Рассказ этот произвел глубокое впечатление на все собрание, в особенности страдал сын заключенного.
После некоторого молчания Бомануар сказал:
– Не печалься, друг мой Карл, мы постараемся вырвать из когтей палача Монморанси твоего отца. Я товарищ и брат по оружию короля Франциска – я сам тебя поведу к нему, и, надеюсь, он исполнит твою просьбу.
– Я готов повиноваться вам, – отвечал молодой человек. – Вы мой второй отец и руководитель, но не могу не выразить некоторого сомнения. – И затем, обратившись к собранию, продолжал: – Господа, я не имею права призывать к себе на помощь все силы вольных каменщиков – ведь это мое личное горе, мое несчастье. Я могу лишь некоторых из вас просить помочь мне.
– Почему некоторых, мы все идем! – единодушно отвечали присутствующие.
– Ты был не прав, друг мой, – сказал Бомануар, – предприятие, на которое ты идешь, одинаково близко сердцам всех каменщиков, так же как и твоему. Нельзя не разделять желания сына освободить отца.
Карл искренно поблагодарил всех, и на лице его хотя еще видны были следы грусти, но оно уже начинало принимать оживленное выражение, в глазах засветился луч надежды.
VIII. При дворе Франциска I
Между тем как придворные интриганы употребляли все зависящее от них, чтобы завладеть душой Франциска I и распоряжаться его благосклонностью, Монморанси желал лишь извлечь пользу из гибели заключенного им графа де Пуа путем конфискации его имущества.
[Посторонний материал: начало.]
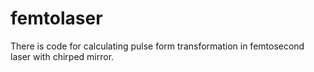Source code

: # femtolaser
There is code for calculating pulse form transformation in femtosecond laser with chirped mirror.
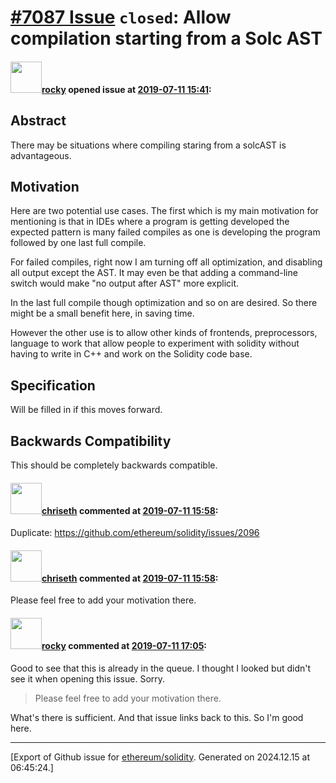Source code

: # [\#7087 Issue](https://github.com/ethereum/solidity/issues/7087) `closed`: Allow compilation starting from a Solc AST

#### <img src="https://avatars.githubusercontent.com/u/8851?v=4" width="50">[rocky](https://github.com/rocky) opened issue at [2019-07-11 15:41](https://github.com/ethereum/solidity/issues/7087):

## Abstract

There may be situations where compiling staring from a solcAST is advantageous. 

## Motivation

Here are two potential use cases. The first which is my main motivation for mentioning is that in IDEs where a program is getting developed the expected pattern is many failed compiles as one is developing the program followed by one last full compile. 

For failed compiles, right now I am turning off all optimization, and disabling all output except the AST. It may even be that adding a command-line switch would make "no output after AST" more explicit. 

In the last full compile though optimization and so on are desired. So there might be a small benefit here, in saving time.

However the other use is to allow other kinds of frontends,  preprocessors, language to work that allow people to experiment with solidity without having to write in C++ and work on the Solidity code base.

## Specification

Will be filled in if this moves forward. 

## Backwards Compatibility

This should be completely backwards compatible. 

#### <img src="https://avatars.githubusercontent.com/u/9073706?v=4" width="50">[chriseth](https://github.com/chriseth) commented at [2019-07-11 15:58](https://github.com/ethereum/solidity/issues/7087#issuecomment-510546632):

Duplicate: https://github.com/ethereum/solidity/issues/2096

#### <img src="https://avatars.githubusercontent.com/u/9073706?v=4" width="50">[chriseth](https://github.com/chriseth) commented at [2019-07-11 15:58](https://github.com/ethereum/solidity/issues/7087#issuecomment-510546713):

Please feel free to add your motivation there.

#### <img src="https://avatars.githubusercontent.com/u/8851?v=4" width="50">[rocky](https://github.com/rocky) commented at [2019-07-11 17:05](https://github.com/ethereum/solidity/issues/7087#issuecomment-510571425):

Good to see that this is already in the queue. I thought I looked but didn't see it when opening this issue. Sorry. 

> Please feel free to add your motivation there.

What's there is sufficient. And that issue links back to this. So I'm good here.


-------------------------------------------------------------------------------



[Export of Github issue for [ethereum/solidity](https://github.com/ethereum/solidity). Generated on 2024.12.15 at 06:45:24.]
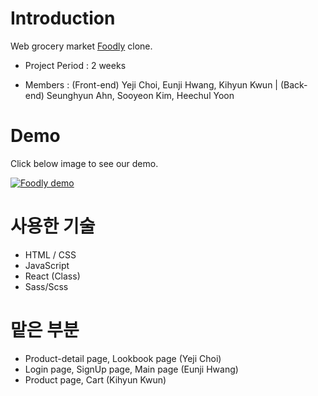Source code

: # Introduction

Web grocery market [Foodly](https://foodly-store.myshopify.com/) clone.

+ Project Period : 2 weeks

+ Members        : (Front-end) Yeji Choi, Eunji Hwang, Kihyun Kwun | (Back-end) Seunghyun Ahn, Sooyeon Kim, Heechul Yoon

# Demo

Click below image to see our demo.

[![Foodly demo](https://i.ibb.co/DbfDptM/Screen-Shot-2020-03-17-at-8-46-32-PM.png=200x)](https://www.youtube.com/watch?v=1K8aV-KZMQw&feature=youtu.be)


# 사용한 기술
+ HTML / CSS
+ JavaScript
+ React (Class)
+ Sass/Scss

# 맡은 부분
+ Product-detail page, Lookbook page (Yeji Choi)
+ Login page, SignUp page, Main page (Eunji Hwang)
+ Product page, Cart (Kihyun Kwun)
В то время еще не существовало Тюильри; короли Франции жили в Лувре, где были сосредоточены все сокровища искусства. Франциск I обратил дворец в настоящий музей. Король был постоянно в долгах; он всегда нуждался в деньгах для осуществления своих фантастических замыслов, войн и любовных похождений. Франциск I имел удивительную способность находить деньги там, где их вовсе не было. Записки Бенвенуто Челлини о придворной жизни Франциска I и его времяпрепровождении чрезвычайно интересны. Главным образом обращает на себя внимание отношение короля-куртизана к красавице Диане, разыгрывавшей роль благочестивой перед дофином и в то же время бывшей любовницей короля-отца; и то и другое в угоду благочестивых отцов иезуитов.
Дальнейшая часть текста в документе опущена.